YOUR TASK: Collect every line of the records below that contains the word "ending".

====== SUPPLIED MATERIAL

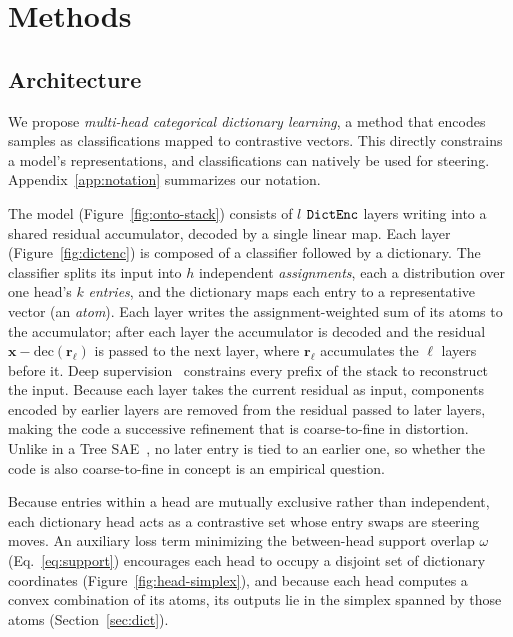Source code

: \section{Methods}
\label{sec:methods}

\subsection{Architecture}
\label{sec:arch}
We propose \emph{multi-head categorical dictionary learning}, a method
that encodes samples as classifications mapped to contrastive vectors.
This directly constrains a model's representations,
and classifications can natively be used for steering.
Appendix~\ref{app:notation} summarizes our notation.

The model (Figure~\ref{fig:onto-stack}) consists of $l$ $\mathop{\mathtt{DictEnc}}\limits$
layers writing into a shared residual accumulator, decoded by a single
linear map. Each layer (Figure~\ref{fig:dictenc}) is composed of a
classifier followed by a dictionary. The classifier splits its input
into $h$ independent \emph{assignments}, each a distribution over one
head's $k$ \emph{entries}, and the dictionary maps each entry to a
representative vector (an \emph{atom}). Each layer writes the
assignment-weighted sum of its atoms to the accumulator; after each
layer the accumulator is decoded and the residual
$\mathbf{x} - \mathrm{dec}(\mathbf{r}_\ell)$ is passed to the next
layer, where $\mathbf{r}_\ell$ accumulates the $\ell$ layers before it.
Deep supervision~\cite{lee2015deeply} constrains every prefix of the
stack to reconstruct the input. Because each layer takes the current
residual as input, components encoded by earlier layers are removed from
the residual passed to later layers, making the code a successive
refinement that is coarse-to-fine in distortion. Unlike in a Tree
SAE~\cite{cao2026}, no later entry is tied to an earlier one, so whether
the code is also coarse-to-fine in concept is an empirical question.

Because entries within a head are mutually exclusive rather than
independent, each dictionary head acts as a contrastive set whose entry
swaps are steering moves. An auxiliary loss term minimizing the
between-head support overlap $\omega$ (Eq.~\eqref{eq:support}) encourages
each head to occupy a disjoint set of dictionary coordinates
(Figure~\ref{fig:head-simplex}), and because each head computes a convex
combination of its atoms, its outputs lie in the simplex spanned by
those atoms (Section~\ref{sec:dict}).

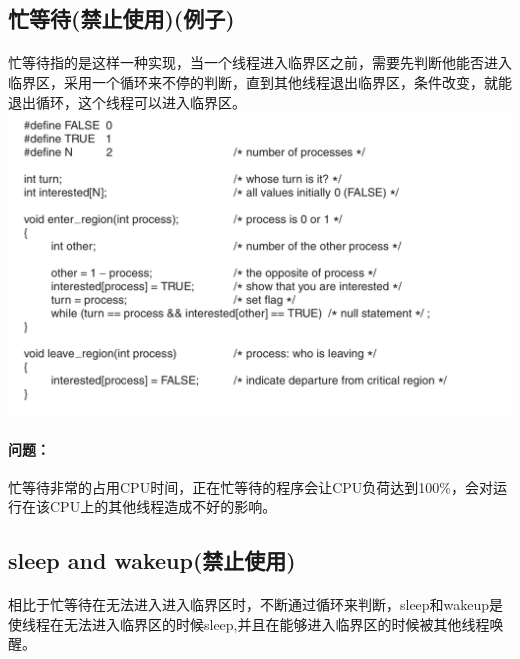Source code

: \documentclass[12pt]{article}
\begin{document}
\begin{CJK}{UTF8}{gbsn}
\subsection{忙等待(禁止使用)(例子)}
\paragraph{}忙等待指的是这样一种实现，当一个线程进入临界区之前，需要先判断他能否进入临界区，采用一个循环来不停的判断，直到其他线程退出临界区，条件改变，就能退出循环，这个线程可以进入临界区。
\includegraphics[width=6in]{wait.png}
\paragraph{问题：}忙等待非常的占用CPU时间，正在忙等待的程序会让CPU负荷达到100\%，会对运行在该CPU上的其他线程造成不好的影响。
\subsection{sleep and wakeup(禁止使用)}
\paragraph{}相比于忙等待在无法进入进入临界区时，不断通过循环来判断，sleep和wakeup是使线程在无法进入临界区的时候sleep,并且在能够进入临界区的时候被其他线程唤醒。

\end{CJK}
\end{document}
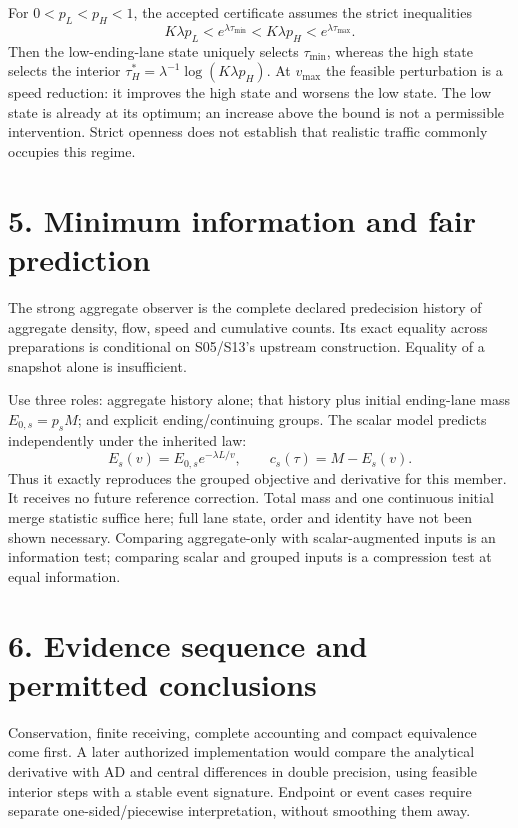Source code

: \documentclass[11pt]{article}
\begin{document}
For $0<p_L<p_H<1$, the accepted certificate assumes the strict inequalities
\begin{equation}
 K\lambda p_L<e^{\lambda\tau_{\min}}
 <K\lambda p_H<e^{\lambda\tau_{\max}}.
 \label{eq:regime}
\end{equation}
Then the low-ending-lane state uniquely selects $\tau_{\min}$, whereas the high
state selects the interior $\tau_H^*=\lambda^{-1}\log(K\lambda p_H)$.
At $v_{\max}$ the feasible perturbation is a speed reduction: it improves the
high state and worsens the low state. The low state is already at its optimum;
an increase above the bound is not a permissible intervention. Strict openness
does not establish that realistic traffic commonly occupies this regime.

\newpage
\section*{5. Minimum information and fair prediction}
The strong aggregate observer is the complete declared predecision history of
aggregate density, flow, speed and cumulative counts. Its exact equality across
preparations is conditional on S05/S13's upstream construction. Equality of a
snapshot alone is insufficient.

Use three roles: aggregate history alone; that history plus initial ending-lane
mass $E_{0,s}=p_sM$; and explicit ending/continuing groups. The scalar model
predicts independently under the inherited law:
\begin{equation}
 E_s(v)=E_{0,s}e^{-\lambda L/v},\qquad c_s(\tau)=M-E_s(v).
 \label{eq:compression}
\end{equation}
Thus it exactly reproduces the grouped objective and derivative for this member.
It receives no future reference correction. Total mass and one continuous
initial merge statistic suffice here; full lane state, order and identity have
not been shown necessary. Comparing aggregate-only with scalar-augmented inputs
is an information test; comparing scalar and grouped inputs is a compression
test at equal information.

\section*{6. Evidence sequence and permitted conclusions}
Conservation, finite receiving, complete accounting and compact equivalence
come first. A later authorized implementation would compare the analytical
derivative with AD and central differences in double precision, using feasible
interior steps with a stable event signature. Endpoint or event cases require
separate one-sided/piecewise interpretation, without smoothing them away.
\end{document}
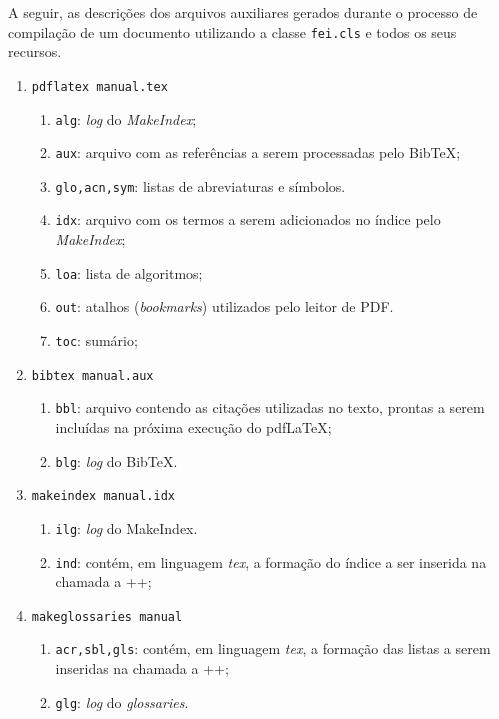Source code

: \documentclass[xindy,rascunho]{fei}
\begin{document}
\begin{teorema}
	A seguir, as descrições dos arquivos auxiliares gerados durante o processo de compilação de um documento utilizando a classe \texttt{fei.cls} e todos os seus recursos.
		
	\begin{enumerate}
	
	\item\verb+pdflatex manual.tex+
	\begin{enumerate}
	\item \texttt{alg}: \emph{log} do \emph{MakeIndex};
	\item \texttt{aux}: arquivo com as referências a serem processadas pelo Bib\TeX;
	\item \texttt{glo,acn,sym}: listas de abreviaturas e símbolos.
	\item \texttt{idx}: arquivo com os termos a serem adicionados no índice pelo \emph{MakeIndex};
	\item \texttt{loa}: lista de algoritmos;
	\item \texttt{out}: atalhos (\emph{bookmarks}) utilizados pelo leitor de PDF.
	\item \texttt{toc}: sumário;
	\end{enumerate}	
	
	\item\verb+bibtex manual.aux+
	\begin{enumerate}
	\item \texttt{bbl}: arquivo contendo as citações utilizadas no texto, prontas a serem incluídas na próxima execução do pdf\LaTeX;
	\item \texttt{blg}: \emph{log} do Bib\TeX.
	\end{enumerate}	
	
	\item\verb+makeindex manual.idx+
	\begin{enumerate}
	\item \texttt{ilg}: \emph{log} do MakeIndex.
	\item \texttt{ind}: contém, em linguagem \emph{tex}, a formação do índice a ser inserida na chamada a \latexinline+\printindex+;
	\end{enumerate}	
	
	\item\verb+makeglossaries manual+
	\begin{enumerate}
	\item \texttt{acr,sbl,gls}:  contém, em linguagem \emph{tex}, a formação das listas a serem inseridas na chamada a \latexinline+\printglossaries+;
	\item \texttt{glg}: \emph{log} do \emph{glossaries}.
	\end{enumerate}
	\end{enumerate}
	

\end{teorema}
\end{document}
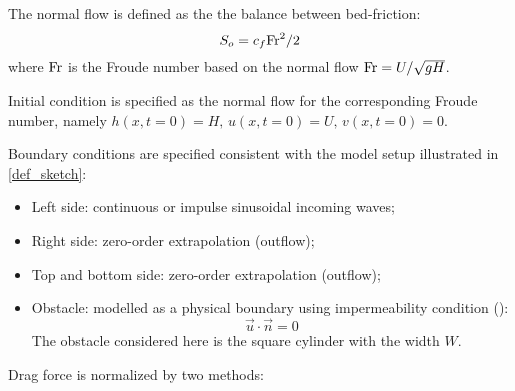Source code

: \documentclass{jfm}
\newcommand{\fr}{{\rm{Fr}}}
\begin{document}
The normal flow is defined as the the balance between bed-friction:
\begin{equation}
	S_o = {c_f} \fr^2 / {2}
	\label{normalFlow}
\end{equation}
where $\fr$ is the Froude number based on the normal flow $\fr=U/\sqrt{gH}$.


Initial condition is specified as the normal flow for the corresponding Froude number, namely $h(x, t=0)=H,\, u(x, t=0)=U,\, v(x, t=0)=0$.

Boundary conditions are specified consistent with the model setup illustrated in \autoref{def_sketch}:
\begin{itemize}
	\item Left side: continuous or impulse sinusoidal incoming waves;
	\item Right side: zero-order extrapolation (outflow);
	\item Top and bottom side: zero-order extrapolation (outflow);
	\item Obstacle: modelled as a physical boundary using impermeability condition (\cite{Hervouet2007}):
	\begin{equation}
		\vec{u} \cdot \vec{n}=0
		\label{obstacleBC}
	\end{equation}
The obstacle considered here is the square cylinder with the width $W$.
\end{itemize}

Drag force is normalized by two methods:
\end{document}
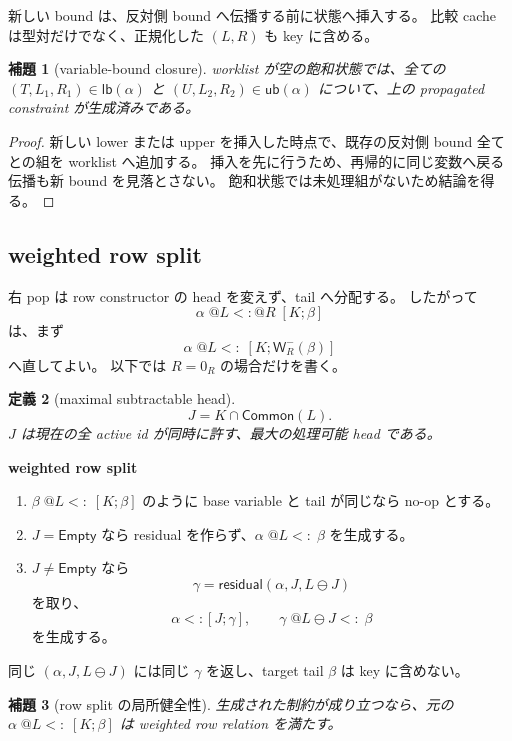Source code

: \documentclass[uplatex,dvipdfmx,a4paper,10.5pt]{jsarticle}
\makeatletter
\theoremstyle{jpplain}
\newtheorem{definition}{定義}[section]
\newtheorem{lemma}[definition]{補題}
\newcommand{\Empty}{\mathsf{Empty}}
\newcommand{\lb}{\mathsf{lb}}
\newcommand{\ub}{\mathsf{ub}}
\newcommand{\resid}{\mathsf{residual}}
\newcommand{\Common}{\mathsf{Common}}
\newcommand{\NWeight}[2]{\mathsf{W}^{-}_{#1}(#2)}
\newcommand{\row}[2]{[#1;#2]}
\newcommand{\wsub}[4]{#1\;@#2\mathrel{<:}@#3\;#4}
\newcommand{\lsub}[3]{#1\;@#2\mathrel{<:}\;#3}
\newcommand{\subty}[2]{#1\mathrel{<:}#2}
\makeatother
\begin{document}
新しい bound は、反対側 bound へ伝播する前に状態へ挿入する。
比較 cache は型対だけでなく、正規化した $(L,R)$ も key に含める。

\begin{lemma}[variable-bound closure]
worklist が空の飽和状態では、全ての
$(T,L_1,R_1)\in\lb(\alpha)$ と
$(U,L_2,R_2)\in\ub(\alpha)$ について、上の propagated constraint が生成済みである。
\end{lemma}

\begin{proof}
新しい lower または upper を挿入した時点で、既存の反対側 bound 全てとの組を worklist へ追加する。
挿入を先に行うため、再帰的に同じ変数へ戻る伝播も新 bound を見落とさない。
飽和状態では未処理組がないため結論を得る。
\end{proof}

\subsection{weighted row split}\label{sec:row-split}

右 pop は row constructor の head を変えず、tail へ分配する。
したがって
\[
  \wsub{\alpha}{L}{R}{\row{K}{\beta}}
\]
は、まず
\[
  \lsub{\alpha}{L}{\row{K}{\NWeight{R}{\beta}}}
\]
へ直してよい。
以下では $R=0_R$ の場合だけを書く。

\begin{definition}[maximal subtractable head]
\[
  J=K\cap\Common(L).
\]
$J$ は現在の全 active id が同時に許す、最大の処理可能 head である。
\end{definition}

\begin{formalbox}
\textbf{weighted row split}

\begin{enumerate}
  \item $\lsub{\beta}{L}{\row{K}{\beta}}$ のように base variable と tail が同じなら no-op とする。
  \item $J=\Empty$ なら residual を作らず、$\lsub{\alpha}{L}{\beta}$ を生成する。
  \item $J\neq\Empty$ なら
  \[
    \gamma=\resid(\alpha,J,L\ominus J)
  \]
  を取り、
  \[
    \subty{\alpha}{\row{J}{\gamma}},
    \qquad
    \lsub{\gamma}{L\ominus J}{\beta}
  \]
  を生成する。
\end{enumerate}
同じ $(\alpha,J,L\ominus J)$ には同じ $\gamma$ を返し、target tail $\beta$ は key に含めない。
\end{formalbox}

\begin{lemma}[row split の局所健全性]
生成された制約が成り立つなら、元の
$\lsub{\alpha}{L}{\row{K}{\beta}}$ は weighted row relation を満たす。
\end{lemma}
\end{document}

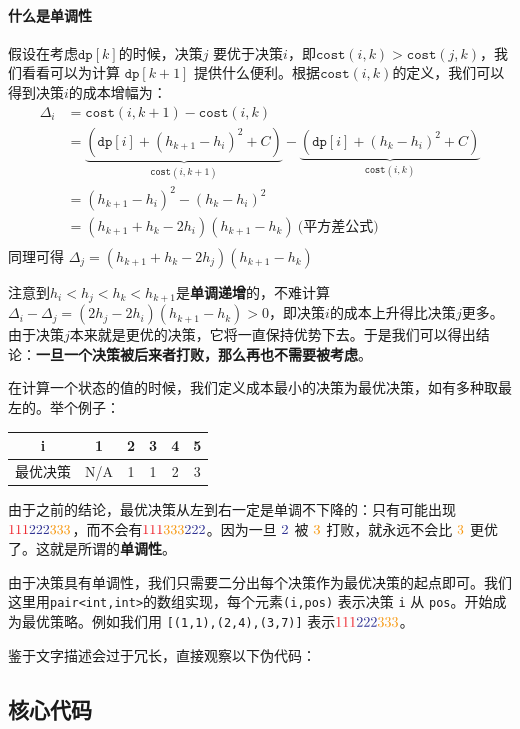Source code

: \paragraph{什么是单调性}假设在考虑$\texttt{dp}[k]$的时候，决策$j$ 要优于决策$i$，即$\texttt{cost}(i,k) > \texttt{cost}(j,k)$，我们看看可以为计算 $\texttt{dp}[k+1]$ 提供什么便利。根据$\texttt{cost}(i,k)$的定义，我们可以得到决策$i$的成本增幅为：
\begin{equation*} 
\begin{split}
    \Delta_i 
    &= \texttt{cost}(i,k+1) - \texttt{cost}(i,k) \\
    &= \underbrace{(\texttt{dp}[i] + (h_{k+1} - h_i)^2+C)}_{\texttt{cost}(i,k+1)} - \underbrace{(\texttt{dp}[i] + (h_k - h_i)^2+C)}_{\texttt{cost}(i,k)}\\
    &= (h_{k+1} - h_i)^2 - (h_k - h_i)^2\\
    &= (h_{k+1} + h_k - 2h_i)(h_{k+1} - h_k) \ \textbf{(平方差公式)}\\
\end{split}
\end{equation*}
同理可得 $ \Delta_j   = (h_{k+1} + h_k - 2h_j)(h_{k+1} - h_k)$

注意到$h_i < h_j < h_k < h_{k+1}$是\textbf{单调递增}的，不难计算 $\Delta_i -  \Delta_j  = (2h_j-2h_i)(h_{k+1} - h_k) > 0$，即决策$i$的成本上升得比决策$j$更多。由于决策$j$本来就是更优的决策，它将一直保持优势下去。于是我们可以得出结论：\textbf{一旦一个决策被后来者打败，那么再也不需要被考虑}。

在计算一个状态的值的时候，我们定义成本最小的决策为最优决策，如有多种取最左的。举个例子：
\begin{center}
\begin{tabular}{ |c|c|c|c|c|c| } 
 \hline
 i & 1 &2 &3& 4& 5\\
 \hline
 最优决策 & N/A &1 &1& 2& 3\\
 \hline
\end{tabular}
\end{center}

由于之前的结论，最优决策从左到右一定是单调不下降的：只有可能出现 $\color{Red}{111}\color{Blue}{222}\color{YellowOrange}{333}$，而不会有$\color{Red}{111}\color{YellowOrange}{333}\color{Blue}{222}$。因为一旦 $\color{Blue}{2}$ 被 $\color{YellowOrange}{3}$ 打败，就永远不会比 $\color{YellowOrange}{3}$ 更优了。这就是所谓的\textbf{单调性}。

由于决策具有单调性，我们只需要二分出每个决策作为最优决策的起点即可。我们这里用\texttt{pair<int,int>}的数组实现，每个元素\texttt{(i,pos)} 表示决策 \texttt{i} 从 \texttt{pos}。开始成为最优策略。例如我们用 \texttt{[(1,1),(2,4),(3,7)]} 表示$\color{Red}{111}\color{Blue}{222}\color{YellowOrange}{333}$。


鉴于文字描述会过于冗长，直接观察以下伪代码：
\subsection*{核心代码}
\inputminted[linenos,autogobble]{python}{./Code/Z2.py}

\newpage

============

THE ANSWER:
Then the low-ending-lane state uniquely selects $\tau_{\min}$, whereas the high
Use three roles: aggregate history alone; that history plus initial ending-lane
mass $E_{0,s}=p_sM$; and explicit ending/continuing groups. The scalar model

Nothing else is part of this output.